O “Legado Maia” em meio à tempestade política e pandêmica
Por Jean Castro e Leonardo Barreto*
A política é feita de instituições e de pessoas. Isso se sabe desde Maquiavel, que definiu que uma parte da vida o indivíduo não controla (fortuna), mas uma outra, sim (virtú). O príncipe habilidoso combina essas duas coisas, é aquele que sabe lidar com o destino de tal modo a revertê-lo a seu favor. Por isso, nunca se deve esquecer o papel central que a liderança pessoal tem, mesmo em sociedades altamente engessadas e reguladas, como é a brasileira.
Funciona mais ou menos assim, para lembrar outro clássico, o sociólogo francês Pierre Bourdieu: toda dimensão da vida é um campo de forças constituído historicamente, que possui suas regras, estruturas de incentivos e constrangimentos que definem quais recursos valorizam mais ou menos (dão ou tiram poder) os atores que disputam espaço ali. Melhor sucedido é aquele que conhece bem o tabuleiro, que tem jogo na pele e consegue traduzir esse saber em ação.
Toda essa introdução é necessária para desenvolver um olhar sobre Rodrigo Maia e seu papel na história recente do país.

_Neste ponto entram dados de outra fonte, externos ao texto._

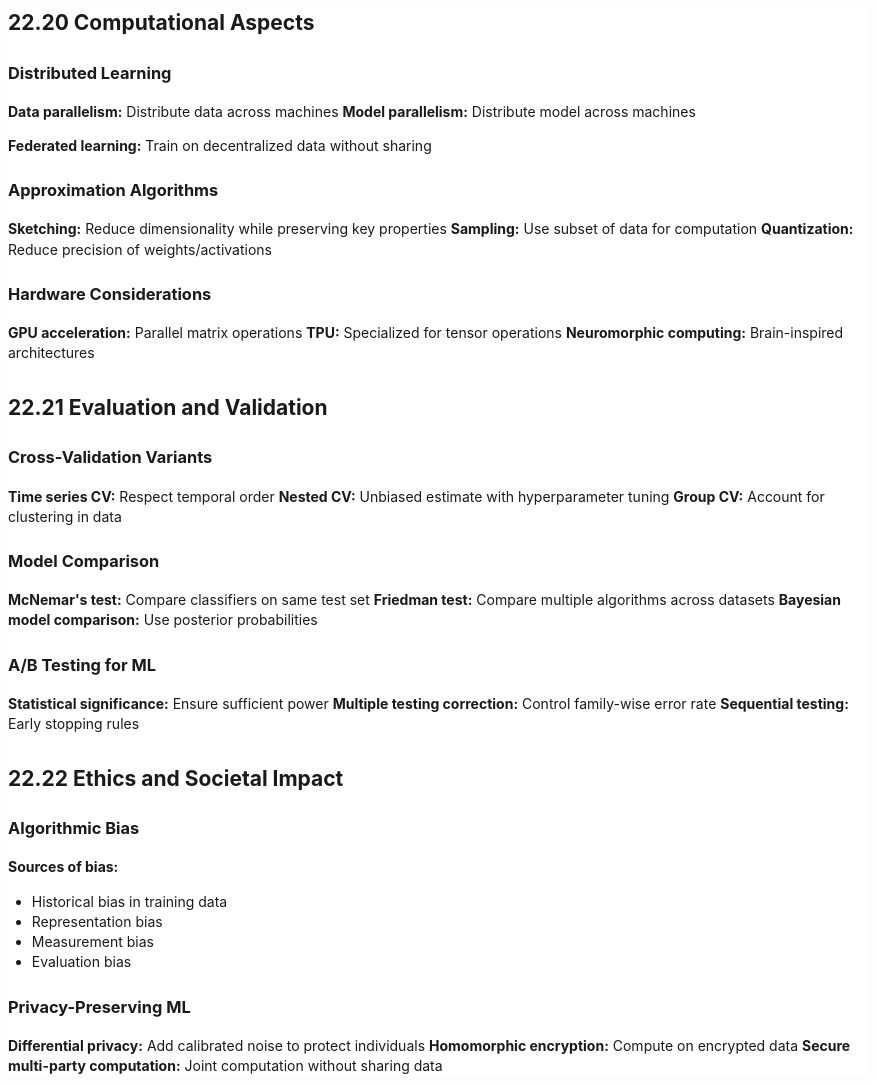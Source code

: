 ## 22.20 Computational Aspects

### Distributed Learning
**Data parallelism:** Distribute data across machines
**Model parallelism:** Distribute model across machines

**Federated learning:** Train on decentralized data without sharing

### Approximation Algorithms
**Sketching:** Reduce dimensionality while preserving key properties
**Sampling:** Use subset of data for computation
**Quantization:** Reduce precision of weights/activations

### Hardware Considerations
**GPU acceleration:** Parallel matrix operations
**TPU:** Specialized for tensor operations
**Neuromorphic computing:** Brain-inspired architectures

## 22.21 Evaluation and Validation

### Cross-Validation Variants
**Time series CV:** Respect temporal order
**Nested CV:** Unbiased estimate with hyperparameter tuning
**Group CV:** Account for clustering in data

### Model Comparison
**McNemar's test:** Compare classifiers on same test set
**Friedman test:** Compare multiple algorithms across datasets
**Bayesian model comparison:** Use posterior probabilities

### A/B Testing for ML
**Statistical significance:** Ensure sufficient power
**Multiple testing correction:** Control family-wise error rate
**Sequential testing:** Early stopping rules

## 22.22 Ethics and Societal Impact

### Algorithmic Bias
**Sources of bias:**
- Historical bias in training data
- Representation bias
- Measurement bias
- Evaluation bias

### Privacy-Preserving ML
**Differential privacy:** Add calibrated noise to protect individuals
**Homomorphic encryption:** Compute on encrypted data
**Secure multi-party computation:** Joint computation without sharing data
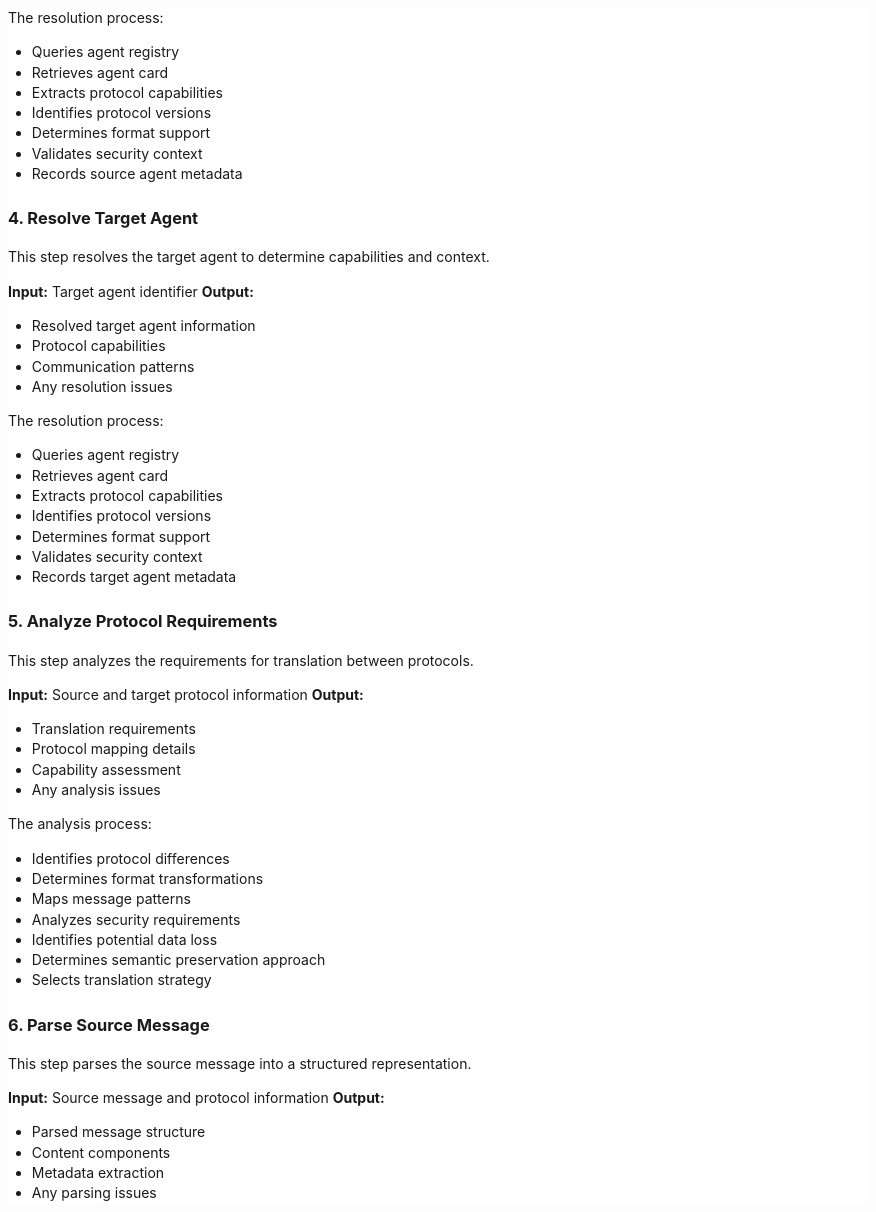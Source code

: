 The resolution process:
- Queries agent registry
- Retrieves agent card
- Extracts protocol capabilities
- Identifies protocol versions
- Determines format support
- Validates security context
- Records source agent metadata

### 4. Resolve Target Agent

This step resolves the target agent to determine capabilities and context.

**Input:** Target agent identifier
**Output:**
- Resolved target agent information
- Protocol capabilities
- Communication patterns
- Any resolution issues

The resolution process:
- Queries agent registry
- Retrieves agent card
- Extracts protocol capabilities
- Identifies protocol versions
- Determines format support
- Validates security context
- Records target agent metadata

### 5. Analyze Protocol Requirements

This step analyzes the requirements for translation between protocols.

**Input:** Source and target protocol information
**Output:**
- Translation requirements
- Protocol mapping details
- Capability assessment
- Any analysis issues

The analysis process:
- Identifies protocol differences
- Determines format transformations
- Maps message patterns
- Analyzes security requirements
- Identifies potential data loss
- Determines semantic preservation approach
- Selects translation strategy

### 6. Parse Source Message

This step parses the source message into a structured representation.

**Input:** Source message and protocol information
**Output:**
- Parsed message structure
- Content components
- Metadata extraction
- Any parsing issues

Durante seu período à frente da Câmara dos Deputados, iniciado após a renúncia do ex-deputado Eduardo Cunha, em julho de 2016, Maia passou por duas crises presidenciais (Michel Temer e Jair Bolsonaro), teve papel fundamental para a aprovação de reformas estruturais (trabalhista, fiscal e previdenciária) e enfrentou a maior crise sanitária da história do mundo que, entre outras coisas, exigiu grandes obras de engenharia política, a saber, a pacificação federativa, o auxílio emergencial, marco do saneamento e o orçamento de guerra, este último responsável por dar credibilidade fiscal no longo prazo.
No Brasil, é sempre arriscado dizer que nenhum presidente de poder Legislativo tenha tido tantos desafios. Mas as situações que Maia teve que enfrentar antes mesmo de completar 50 anos, feitos apenas no último mês de junho, indicam que sua passagem pela história não será, nem de longe, trivial.
Não era raro escutar em 2016 que Maia tinha sido promovido antes do tempo à condição de liderança nacional. Mas, olhando à distância, pode-se compreender que trata-se de um evento totalmente compatível com o “espírito do tempo” vivido no Brasil, marcado por uma desarticulação profunda das forças tradicionais, à esquerda e à direita, que ajuda explicar a própria eleição de um outsider à presidência da República e o fato de que, em 2019, os dois presidentes do Congresso Nacional possuíam menos de 50 anos de vida.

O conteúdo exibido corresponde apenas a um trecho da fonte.